ESRC seminars: Violence and childhood
The ESRC seminar series 'Violence and childhood in an international and comparative perspective' explores the impacts of violence on children's lives in an international and comparative perspective.
- It is commonplace to regard violence against children and by children as exceptional. Childhood is widely thought of as a space in which children are nurtured and loved by significant others and governed by institutions (family, school, government) who try to act in children’s best interests. The intense media attention paid to children who are subjected to or participate in violence is partly a reflection of this presumption that childhood is a protected space. When viewed in an international and comparative perspective it is clear that violence is not exceptional in childhood and may even be an everyday part of childhood.
- We consider not only the exceptional moments of violence against children but also its routine use in disciplining children, including in families and schools.
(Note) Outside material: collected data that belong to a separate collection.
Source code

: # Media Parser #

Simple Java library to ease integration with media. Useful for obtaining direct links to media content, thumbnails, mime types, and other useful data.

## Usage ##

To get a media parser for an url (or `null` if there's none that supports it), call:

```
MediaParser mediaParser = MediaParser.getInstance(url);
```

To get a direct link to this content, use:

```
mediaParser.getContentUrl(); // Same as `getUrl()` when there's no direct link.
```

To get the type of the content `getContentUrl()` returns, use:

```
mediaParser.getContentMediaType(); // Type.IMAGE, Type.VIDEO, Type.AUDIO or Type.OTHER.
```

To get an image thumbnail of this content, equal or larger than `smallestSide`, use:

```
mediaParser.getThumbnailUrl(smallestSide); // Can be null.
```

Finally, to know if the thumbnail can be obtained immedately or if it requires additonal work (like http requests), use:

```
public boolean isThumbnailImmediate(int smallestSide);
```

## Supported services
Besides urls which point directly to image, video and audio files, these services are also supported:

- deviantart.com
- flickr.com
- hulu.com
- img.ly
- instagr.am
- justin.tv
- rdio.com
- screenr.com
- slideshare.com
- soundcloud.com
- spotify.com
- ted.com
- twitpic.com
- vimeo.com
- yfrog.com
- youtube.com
What is the relationship between violence and power(lessness): do children experience more violence than other people and if they do is that because they are less powerful? How does violence enter into children’s lives and how can they protect themselves/be protected from violence?
- Seminar 1: Violence and the making of the subject
- Seminar 2: Violence and liminality: violent transitions from childhood to adulthood in a global context
- Seminar 3: Aesthetics, ethics, politics: representations of violence against children
- Seminar 4: Violence and the circulation of children
- Seminar 5: Child soldiers
- Seminar 6: The politics and ethics of researching violence against and by children.
The series will be run over two years with three seminars in each academic year (one per term) to allow for the development of ideas over time and to facilitate the formation of an intellectual community orientated to international childhood studies. Each seminar will begin with a breakfast event – e.g. poster sessions produced by postgraduate students, short films and video screenings, book stalls – to create a space conducive to dialogue between participants.
- These events will run from 9.30 to 10.30 am.
- From 10.30 to 12.00 3 x 20 minute presentations will be made by practitioners/policy-makers followed by questions.
- After lunch a further 4 x 30 minute papers will be presented (including one paper from a doctoral student) (1-3 p.m.) followed by small group discussions (3.30 to 4.30) and a plenary session form 4.30 to 5.30.